Avant de fissurer l'espace-temps, le Speedy Gonzales de DC Comics a surtout traversé les galères. Valse des réalisateurs, scénaristes engagés puis remplacés à la chaine (Deadline en dénombre 45 !), tournage reporté, sortie repoussée, budget hors de contrôle, déboires de l'acteur principal Ezra Miller,... Si on fait le compte, The Flash a coûté dix ans et 220 millions de dollars (au minimum). Difficile à croire vu le résultat, nouveau cas d'école concentrant à lui-seul tout ce qui précipite le genre dans la médiocrité.
Il existe probablement un univers dans lequel The Flash s'en tient à une comédie dramatique d'1h45 bâtie autour d'un héros acceptant de faire son deuil. Dans le notre, ça ne peut pas suffire. Il faut lancer plusieurs fils narratifs, mettre des blagues partout, ressortir du formol les vieilles gloires, multiplier les clins d'œil et déverser une marée d'effets spéciaux.
On a donc droit au trauma de Barry Allen, la naissance de Flash, le méli-mélo temporel, le buddy-movie, le retour de Bat-Keaton, l'apparition de Supergirl, la tournée des invités surprises
,...Au pauvre Andy Muschietti (Mama, Ça) de se coltiner le sale boulot et de se brûler les doigts avec cette formule instable qui dissout les idées aussi vite qu'elle les amorce.
Le cœur du récit est écrasé devant un spectacle de marionnettes intégralement tourné vers les blagues, les transitions nébuleuses et l'exhibition peinturlurée. Pour les personnages, le bilan est salé. Ezra Miller met toute son énergie dans un double-rôle prometteur, sauf que l'outrance écrase sa bonne volonté. Les admirateurs du Batman version Burton en seront pour leur frais, Michael Keaton a été embauché comme hochet pour faire illusion une poignée de minutes. Le comédien n'a pas caché son incompréhension devant le script et ça se ressent tant le personnage n'a rien à faire là. Supergirl n'a pas droit à plus d'égards. Passé une convaincante introduction, Sascha Calle en est réduite à froncer les sourcils et beugler pour tout le reste du long-métrage. Et ce ne sont pas les pires apparitions. Pour éviter d'en dire trop, on va juste dézoomer sur le dernier gros problème (directement lié), l'aspect visuel.

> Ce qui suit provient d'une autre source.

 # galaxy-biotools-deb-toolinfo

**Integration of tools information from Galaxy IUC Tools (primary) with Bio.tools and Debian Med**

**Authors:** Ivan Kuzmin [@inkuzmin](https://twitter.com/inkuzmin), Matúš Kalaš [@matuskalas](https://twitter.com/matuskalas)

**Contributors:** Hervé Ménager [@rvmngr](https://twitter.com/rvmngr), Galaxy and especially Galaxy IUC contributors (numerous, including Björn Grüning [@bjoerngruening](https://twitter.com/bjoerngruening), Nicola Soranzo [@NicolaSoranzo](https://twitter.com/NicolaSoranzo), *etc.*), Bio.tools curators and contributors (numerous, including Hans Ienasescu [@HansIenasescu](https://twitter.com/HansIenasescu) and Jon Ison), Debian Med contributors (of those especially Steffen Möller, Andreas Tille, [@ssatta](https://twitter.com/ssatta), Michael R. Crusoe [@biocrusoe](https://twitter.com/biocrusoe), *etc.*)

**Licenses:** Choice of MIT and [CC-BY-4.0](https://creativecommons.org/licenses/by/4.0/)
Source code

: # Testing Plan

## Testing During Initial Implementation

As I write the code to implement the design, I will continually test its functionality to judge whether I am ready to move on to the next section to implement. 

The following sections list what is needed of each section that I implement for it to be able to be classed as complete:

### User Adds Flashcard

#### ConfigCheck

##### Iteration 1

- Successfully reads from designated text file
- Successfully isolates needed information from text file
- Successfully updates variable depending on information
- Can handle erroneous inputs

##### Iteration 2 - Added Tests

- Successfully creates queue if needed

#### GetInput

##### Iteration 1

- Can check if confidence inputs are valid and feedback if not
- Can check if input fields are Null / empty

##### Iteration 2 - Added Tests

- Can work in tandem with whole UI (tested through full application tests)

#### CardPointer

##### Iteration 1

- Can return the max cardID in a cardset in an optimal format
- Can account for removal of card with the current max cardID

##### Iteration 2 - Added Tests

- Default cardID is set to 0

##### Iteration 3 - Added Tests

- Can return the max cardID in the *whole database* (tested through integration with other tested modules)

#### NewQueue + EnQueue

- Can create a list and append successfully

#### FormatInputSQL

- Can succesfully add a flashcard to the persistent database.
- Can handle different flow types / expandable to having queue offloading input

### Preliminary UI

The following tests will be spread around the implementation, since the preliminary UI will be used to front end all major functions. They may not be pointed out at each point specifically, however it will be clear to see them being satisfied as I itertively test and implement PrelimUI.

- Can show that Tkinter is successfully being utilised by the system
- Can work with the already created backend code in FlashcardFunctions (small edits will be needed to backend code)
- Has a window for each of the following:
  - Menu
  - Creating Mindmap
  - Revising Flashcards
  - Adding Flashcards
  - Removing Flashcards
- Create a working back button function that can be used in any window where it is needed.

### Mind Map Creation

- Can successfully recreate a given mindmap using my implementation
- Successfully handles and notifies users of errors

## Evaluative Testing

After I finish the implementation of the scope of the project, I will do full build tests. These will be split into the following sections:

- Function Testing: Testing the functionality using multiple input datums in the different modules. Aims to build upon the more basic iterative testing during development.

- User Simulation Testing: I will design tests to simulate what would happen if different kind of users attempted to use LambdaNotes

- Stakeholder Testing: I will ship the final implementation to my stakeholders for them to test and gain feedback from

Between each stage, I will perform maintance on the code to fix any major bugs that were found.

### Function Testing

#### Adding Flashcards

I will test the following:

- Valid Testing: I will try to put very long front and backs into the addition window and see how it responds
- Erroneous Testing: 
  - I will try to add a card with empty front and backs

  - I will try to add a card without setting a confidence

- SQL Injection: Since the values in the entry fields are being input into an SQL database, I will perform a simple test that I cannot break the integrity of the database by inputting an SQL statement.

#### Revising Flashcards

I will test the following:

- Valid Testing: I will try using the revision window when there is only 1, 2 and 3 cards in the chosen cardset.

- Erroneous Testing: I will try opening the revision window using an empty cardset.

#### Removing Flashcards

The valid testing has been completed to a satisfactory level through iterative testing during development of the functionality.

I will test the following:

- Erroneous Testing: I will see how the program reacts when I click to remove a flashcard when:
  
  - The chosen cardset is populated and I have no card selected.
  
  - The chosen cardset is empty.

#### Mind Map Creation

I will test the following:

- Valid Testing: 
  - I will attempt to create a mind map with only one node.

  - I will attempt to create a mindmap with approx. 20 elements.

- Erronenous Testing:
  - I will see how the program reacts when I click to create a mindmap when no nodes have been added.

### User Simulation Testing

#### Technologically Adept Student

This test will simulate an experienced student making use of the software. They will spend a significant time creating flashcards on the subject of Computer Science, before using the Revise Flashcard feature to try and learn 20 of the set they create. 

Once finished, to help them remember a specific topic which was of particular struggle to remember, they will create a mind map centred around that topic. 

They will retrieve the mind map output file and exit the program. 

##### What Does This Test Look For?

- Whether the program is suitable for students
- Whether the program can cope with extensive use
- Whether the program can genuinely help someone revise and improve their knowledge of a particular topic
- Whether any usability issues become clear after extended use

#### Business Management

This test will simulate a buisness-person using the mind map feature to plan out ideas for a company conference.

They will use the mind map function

The Flash a bel et bien remonté le temps, aussi bien dans sa diégèse qu'en dehors. Depuis quelques années, on constate une régression technique indiscutable dans la plupart des blockbusters, liée à des plannings de fabrication intenable et à l'exploitation des équipes d'infographistes. Le film d'Andy Muschietti atteint un nouveau cap dans le domaine en affichant un recul de vingt ans (!), ce qui en fait le plus laid depuis Black Panther. Les incrustations et textures sont d'un autre âge, doublures numériques et deepfakes refoulent le périmé ; aucune chance d'y échapper puisque les fonds verts représentent la majorité des plans. Entre le rire et l'effroi, à vous de choisir.
Des bonnes choses, il y en a. Uniquement par petits bouts. Une idée par-ci, une vanne par-là, une moitié de scène sympathique, un dialogue pas mal, une représentation du temps intéressante (mais moche, évidemment), un mystérieux antagoniste à sa place,... De petits morceaux épars à dénicher sur une une mosaïque informe, schizo et totalement vaine, à l'image de ces uberblockbusters s'efforçant de cocher toutes les cases d'un cahier des charges pour au final ne ressembler à rien. Dix ans d'efforts pour ça, espérons que le calvaire s'arrête là.